With a speciality for impersonating the great and the good on stage, Notker finds himself in the unlikely position of having to impersonate hero and darling of The City, Lysimachus. But this time the world is his stage and life isn’t so easy at the top – pride most definitely comes before a very, hard fall. Notker, along with his grudging partner Hodda, and a whole host of crazed, bureaucratic and megalomaniac puppet masters, must save both The City and his own neck – well, mostly his own neck – before the ruin of all.
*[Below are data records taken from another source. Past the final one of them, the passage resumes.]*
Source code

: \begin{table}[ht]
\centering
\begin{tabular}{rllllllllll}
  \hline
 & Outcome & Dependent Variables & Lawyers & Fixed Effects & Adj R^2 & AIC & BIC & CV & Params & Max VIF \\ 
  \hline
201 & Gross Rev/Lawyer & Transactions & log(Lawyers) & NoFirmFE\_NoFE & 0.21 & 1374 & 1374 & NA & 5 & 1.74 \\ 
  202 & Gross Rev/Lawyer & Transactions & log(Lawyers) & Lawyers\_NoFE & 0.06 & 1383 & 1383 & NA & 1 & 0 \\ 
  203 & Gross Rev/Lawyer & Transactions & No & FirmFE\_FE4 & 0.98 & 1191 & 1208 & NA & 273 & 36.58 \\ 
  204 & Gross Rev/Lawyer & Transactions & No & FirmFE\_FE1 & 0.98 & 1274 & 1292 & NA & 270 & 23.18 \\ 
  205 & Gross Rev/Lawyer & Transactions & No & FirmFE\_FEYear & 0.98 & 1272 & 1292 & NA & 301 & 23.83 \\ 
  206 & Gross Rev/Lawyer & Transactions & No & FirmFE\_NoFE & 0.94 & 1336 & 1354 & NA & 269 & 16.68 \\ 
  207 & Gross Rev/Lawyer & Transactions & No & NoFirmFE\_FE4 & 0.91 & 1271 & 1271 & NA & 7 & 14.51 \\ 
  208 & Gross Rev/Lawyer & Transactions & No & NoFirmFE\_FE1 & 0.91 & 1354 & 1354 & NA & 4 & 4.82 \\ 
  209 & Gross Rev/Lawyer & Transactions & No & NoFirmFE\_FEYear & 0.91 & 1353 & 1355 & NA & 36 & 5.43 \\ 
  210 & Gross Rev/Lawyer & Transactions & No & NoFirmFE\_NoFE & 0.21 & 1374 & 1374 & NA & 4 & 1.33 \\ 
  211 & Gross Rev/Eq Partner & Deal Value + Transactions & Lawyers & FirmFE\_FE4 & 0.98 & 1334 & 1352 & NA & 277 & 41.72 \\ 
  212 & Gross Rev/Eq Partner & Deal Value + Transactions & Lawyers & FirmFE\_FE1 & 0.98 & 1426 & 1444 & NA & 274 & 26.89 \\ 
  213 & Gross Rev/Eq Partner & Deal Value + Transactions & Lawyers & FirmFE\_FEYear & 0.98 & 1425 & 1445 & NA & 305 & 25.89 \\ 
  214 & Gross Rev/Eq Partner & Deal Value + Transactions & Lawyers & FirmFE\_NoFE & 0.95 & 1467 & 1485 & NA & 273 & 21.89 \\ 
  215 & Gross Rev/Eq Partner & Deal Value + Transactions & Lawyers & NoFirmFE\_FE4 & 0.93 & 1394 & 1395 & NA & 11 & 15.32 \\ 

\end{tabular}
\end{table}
Through the Acts of a play, K.J. Parker has woven comedy, tragedy and fantasy tropes aplenty into an engaging and well-paced narrative. This stand-alone novel set in the same world as Sixteen, is often humorous and always charming, yet has an undercurrent of darkness that gives the story both depth and purpose. Told entirely from Notker’s perspective, this is a clever and surprising novel which revels in shocking and surprising its reader.
Throughout the tale Notker, in the true character of a performer, relishes in expounding humorous descriptions of books and plays which tie directly back to his own narrative. These amusing and anecdotal recitals help to develop both Notker’s character and flesh out the world around him, which despite his best intentions, remains a mere backdrop to The City’s leading lady. His own history and engagement with The City, through his familial connections, his work and his somewhat questionable lifestyle, allows The City to grow in tandem with Notker and become the true supporting character to his tale.
The style of narrative, however, lends itself to the caricature-esque development of ‘extras’ to Notker’s narrative; his reluctant partner, his crone-like mother and the rival parties vying for his control. Painted through Notker’s witty observations and unconscious bias, these supporting actors often miss out on the depth of character employed in other works of fiction, but retain their own unique and theatrical charm as a result of it.
In essence, this novel, and Sixteen before it, are books about ordinary folk who find themselves in a city on the brink of destruction, and who find that they have been coerced, tricked, or pulled into positions of power by friend and foe alike. The events may result in shock, laughter, surprise or an eye roll, but these are their stories; imperfect realism of an imagined history.
While the shock conclusion to Sixteen left a little to be desired, How to Rule an Empire and Get Away With It does not suffer from the same limitations. The climax is clever, surprising and ties the threads of the narrative together with a verve and panache one can only expect from a true tragicomedy. This is a book which reflects Notker – which is Notker – and the style that the author has chosen to employ can only be applauded.
Whether in The City or another land entirely, I can only hope to return to Notker, or Lysimachus, or whomever he may be impersonating now, once again.
Thank you to NetGalley and Orbit for providing a copy of this book in return for an honest review.